The lines to reproduce from the material below are those from the one containing "lub elementu szablonu" through the one containing "projekcie VSIX, otwórz", both included; write them out exactly and add nothing.
━━━ Input records ━━━
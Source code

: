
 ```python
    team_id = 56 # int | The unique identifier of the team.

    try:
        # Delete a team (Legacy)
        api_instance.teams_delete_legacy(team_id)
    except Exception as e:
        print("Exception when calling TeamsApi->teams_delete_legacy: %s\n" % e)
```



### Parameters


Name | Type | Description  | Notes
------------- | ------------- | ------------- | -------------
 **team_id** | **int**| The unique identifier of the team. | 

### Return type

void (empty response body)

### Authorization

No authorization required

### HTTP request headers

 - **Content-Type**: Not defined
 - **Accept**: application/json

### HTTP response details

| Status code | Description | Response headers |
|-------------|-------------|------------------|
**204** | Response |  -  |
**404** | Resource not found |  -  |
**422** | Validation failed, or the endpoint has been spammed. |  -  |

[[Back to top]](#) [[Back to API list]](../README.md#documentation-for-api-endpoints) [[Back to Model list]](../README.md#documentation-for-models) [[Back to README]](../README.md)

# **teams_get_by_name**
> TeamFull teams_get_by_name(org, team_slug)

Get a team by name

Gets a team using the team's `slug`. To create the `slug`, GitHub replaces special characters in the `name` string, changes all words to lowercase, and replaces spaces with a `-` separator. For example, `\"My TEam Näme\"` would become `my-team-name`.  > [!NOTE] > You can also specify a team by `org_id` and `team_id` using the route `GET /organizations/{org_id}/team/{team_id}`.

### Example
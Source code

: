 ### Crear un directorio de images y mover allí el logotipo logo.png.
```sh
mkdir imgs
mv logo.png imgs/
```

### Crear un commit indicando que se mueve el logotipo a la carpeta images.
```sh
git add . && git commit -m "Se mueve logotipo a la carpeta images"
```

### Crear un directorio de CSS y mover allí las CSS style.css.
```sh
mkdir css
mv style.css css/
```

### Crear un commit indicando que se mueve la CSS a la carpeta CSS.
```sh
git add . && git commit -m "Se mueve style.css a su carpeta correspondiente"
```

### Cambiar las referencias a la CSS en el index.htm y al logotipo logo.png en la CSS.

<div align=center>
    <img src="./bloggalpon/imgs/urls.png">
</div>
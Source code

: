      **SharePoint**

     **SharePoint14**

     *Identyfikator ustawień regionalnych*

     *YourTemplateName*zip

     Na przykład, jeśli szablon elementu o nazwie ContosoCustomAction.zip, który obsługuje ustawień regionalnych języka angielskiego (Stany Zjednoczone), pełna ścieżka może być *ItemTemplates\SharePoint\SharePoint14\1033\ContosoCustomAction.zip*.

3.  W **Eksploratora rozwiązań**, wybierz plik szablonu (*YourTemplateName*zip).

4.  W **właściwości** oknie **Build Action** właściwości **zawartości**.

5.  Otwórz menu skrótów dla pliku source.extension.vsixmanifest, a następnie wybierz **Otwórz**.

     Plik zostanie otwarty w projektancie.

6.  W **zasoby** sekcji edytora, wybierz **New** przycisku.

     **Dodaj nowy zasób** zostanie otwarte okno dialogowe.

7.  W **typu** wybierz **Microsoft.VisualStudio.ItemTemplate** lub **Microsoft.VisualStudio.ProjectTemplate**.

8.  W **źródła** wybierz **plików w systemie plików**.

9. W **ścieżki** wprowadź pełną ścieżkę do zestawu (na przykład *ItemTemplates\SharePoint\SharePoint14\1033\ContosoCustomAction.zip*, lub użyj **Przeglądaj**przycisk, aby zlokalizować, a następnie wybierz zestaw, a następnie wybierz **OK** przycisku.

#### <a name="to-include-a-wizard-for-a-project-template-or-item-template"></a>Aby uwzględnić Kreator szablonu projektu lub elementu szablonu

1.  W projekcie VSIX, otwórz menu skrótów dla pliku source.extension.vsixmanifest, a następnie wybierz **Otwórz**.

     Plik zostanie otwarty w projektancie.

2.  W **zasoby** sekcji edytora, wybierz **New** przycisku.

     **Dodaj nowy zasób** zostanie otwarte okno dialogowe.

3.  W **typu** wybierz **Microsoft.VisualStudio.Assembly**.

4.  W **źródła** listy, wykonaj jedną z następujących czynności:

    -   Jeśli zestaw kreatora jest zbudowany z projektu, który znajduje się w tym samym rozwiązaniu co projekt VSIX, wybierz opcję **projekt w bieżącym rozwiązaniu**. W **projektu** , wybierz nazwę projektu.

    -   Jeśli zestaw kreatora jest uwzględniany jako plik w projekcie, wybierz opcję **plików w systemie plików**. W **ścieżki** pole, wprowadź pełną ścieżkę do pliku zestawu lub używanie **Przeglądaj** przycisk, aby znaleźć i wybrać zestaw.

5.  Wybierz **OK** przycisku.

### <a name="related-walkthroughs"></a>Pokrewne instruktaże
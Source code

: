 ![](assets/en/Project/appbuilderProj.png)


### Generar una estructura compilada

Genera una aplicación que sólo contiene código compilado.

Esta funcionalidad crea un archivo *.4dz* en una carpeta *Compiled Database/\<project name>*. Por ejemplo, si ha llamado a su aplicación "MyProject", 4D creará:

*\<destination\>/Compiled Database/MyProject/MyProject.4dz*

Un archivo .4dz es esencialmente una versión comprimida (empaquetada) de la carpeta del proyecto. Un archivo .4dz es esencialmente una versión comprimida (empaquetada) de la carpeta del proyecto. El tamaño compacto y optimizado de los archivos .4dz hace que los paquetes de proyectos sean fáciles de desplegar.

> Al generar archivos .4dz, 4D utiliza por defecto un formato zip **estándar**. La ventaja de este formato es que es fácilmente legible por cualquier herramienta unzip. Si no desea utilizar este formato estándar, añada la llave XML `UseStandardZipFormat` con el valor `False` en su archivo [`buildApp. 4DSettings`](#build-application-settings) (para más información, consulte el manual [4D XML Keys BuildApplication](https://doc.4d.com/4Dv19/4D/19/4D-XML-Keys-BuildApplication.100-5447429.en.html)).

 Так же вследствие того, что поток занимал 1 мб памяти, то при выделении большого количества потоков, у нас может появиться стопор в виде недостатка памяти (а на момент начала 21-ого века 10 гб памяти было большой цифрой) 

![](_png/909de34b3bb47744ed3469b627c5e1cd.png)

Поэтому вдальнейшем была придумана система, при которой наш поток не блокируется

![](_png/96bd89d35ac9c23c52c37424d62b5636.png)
━━━
▶ _Answer to the problem_
#### <a name="to-include-a-wizard-for-a-project-template-or-item-template"></a>Aby uwzględnić Kreator szablonu projektu lub elementu szablonu

1.  W projekcie VSIX, otwórz menu skrótów dla pliku source.extension.vsixmanifest, a następnie wybierz **Otwórz**.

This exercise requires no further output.